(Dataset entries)
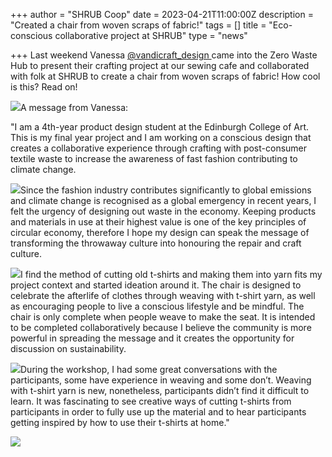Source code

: +++
author = "SHRUB Coop"
date = 2023-04-21T11:00:00Z
description = "Created a chair from woven scraps of fabric!"
tags = []
title = "Eco-conscious collaborative project at SHRUB"
type = "news"

+++
Last weekend Vanessa [@vandicraft_design ](https://www.instagram.com/vandicraft_design/)came into the Zero Waste Hub to present their crafting project at our sewing cafe and collaborated with folk at SHRUB to create a chair from woven scraps of fabric! How cool is this? Read on! 

![](https://res.cloudinary.com/shrub-co-op/image/upload/v1682074658/shrubcoop.org/media/workshop_pic_2_oskvlq.jpg)A message from Vanessa:

"I am a 4th-year product design student at the Edinburgh College of Art. This is my final year project and I am working on a conscious design that creates a collaborative experience through crafting with post-consumer textile waste to increase the awareness of fast fashion contributing to climate change.

![](https://res.cloudinary.com/shrub-co-op/image/upload/v1682074833/shrubcoop.org/media/workshop_pic_4_y6pzgf.jpg)Since the fashion industry contributes significantly to global emissions and climate change is recognised as a global emergency in recent years, I felt the urgency of designing out waste in the economy. Keeping products and materials in use at their highest value is one of the key principles of circular economy, therefore I hope my design can speak the message of transforming the throwaway culture into honouring the repair and craft culture.

![](https://res.cloudinary.com/shrub-co-op/image/upload/v1682074888/shrubcoop.org/media/workshop_pic_1_bjvkdi.jpg)I find the method of cutting old t-shirts and making them into yarn fits my project context and started ideation around it. The chair is designed to celebrate the afterlife of clothes through weaving with t-shirt yarn, as well as encouraging people to live a conscious lifestyle and be mindful. The chair is only complete when people weave to make the seat. It is intended to be completed collaboratively because I believe the community is more powerful in spreading the message and it creates the opportunity for discussion on sustainability.

![](https://res.cloudinary.com/shrub-co-op/image/upload/v1682074925/shrubcoop.org/media/IMG_8209_vfirb3.jpg)During the workshop, I had some great conversations with the participants, some have experience in weaving and some don’t. Weaving with t-shirt yarn is new, nonetheless, participants didn’t find it difficult to learn. It was fascinating to see creative ways of cutting t-shirts from participants in order to fully use up the material and to hear participants getting inspired by how to use their t-shirts at home."

![](https://res.cloudinary.com/shrub-co-op/image/upload/v1682074974/shrubcoop.org/media/workshop_pic_3_xelwus.jpg)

> [WHAT YOU NEED TO DO] Reproduce every record above exactly as given, excluding pictures from the result.

> [RESULT BELOW]
Source code

: +++
author = "SHRUB Coop"
date = 2023-04-21T11:00:00Z
description = "Created a chair from woven scraps of fabric!"
tags = []
title = "Eco-conscious collaborative project at SHRUB"
type = "news"

+++
Last weekend Vanessa [@vandicraft_design ](https://www.instagram.com/vandicraft_design/)came into the Zero Waste Hub to present their crafting project at our sewing cafe and collaborated with folk at SHRUB to create a chair from woven scraps of fabric! How cool is this? Read on! 

![](https://res.cloudinary.com/shrub-co-op/image/upload/v1682074658/shrubcoop.org/media/workshop_pic_2_oskvlq.jpg)A message from Vanessa:

"I am a 4th-year product design student at the Edinburgh College of Art. This is my final year project and I am working on a conscious design that creates a collaborative experience through crafting with post-consumer textile waste to increase the awareness of fast fashion contributing to climate change.

![](https://res.cloudinary.com/shrub-co-op/image/upload/v1682074833/shrubcoop.org/media/workshop_pic_4_y6pzgf.jpg)Since the fashion industry contributes significantly to global emissions and climate change is recognised as a global emergency in recent years, I felt the urgency of designing out waste in the economy. Keeping products and materials in use at their highest value is one of the key principles of circular economy, therefore I hope my design can speak the message of transforming the throwaway culture into honouring the repair and craft culture.

![](https://res.cloudinary.com/shrub-co-op/image/upload/v1682074888/shrubcoop.org/media/workshop_pic_1_bjvkdi.jpg)I find the method of cutting old t-shirts and making them into yarn fits my project context and started ideation around it. The chair is designed to celebrate the afterlife of clothes through weaving with t-shirt yarn, as well as encouraging people to live a conscious lifestyle and be mindful. The chair is only complete when people weave to make the seat. It is intended to be completed collaboratively because I believe the community is more powerful in spreading the message and it creates the opportunity for discussion on sustainability.

![](https://res.cloudinary.com/shrub-co-op/image/upload/v1682074925/shrubcoop.org/media/IMG_8209_vfirb3.jpg)During the workshop, I had some great conversations with the participants, some have experience in weaving and some don’t. Weaving with t-shirt yarn is new, nonetheless, participants didn’t find it difficult to learn. It was fascinating to see creative ways of cutting t-shirts from participants in order to fully use up the material and to hear participants getting inspired by how to use their t-shirts at home."

![](https://res.cloudinary.com/shrub-co-op/image/upload/v1682074974/shrubcoop.org/media/workshop_pic_3_xelwus.jpg)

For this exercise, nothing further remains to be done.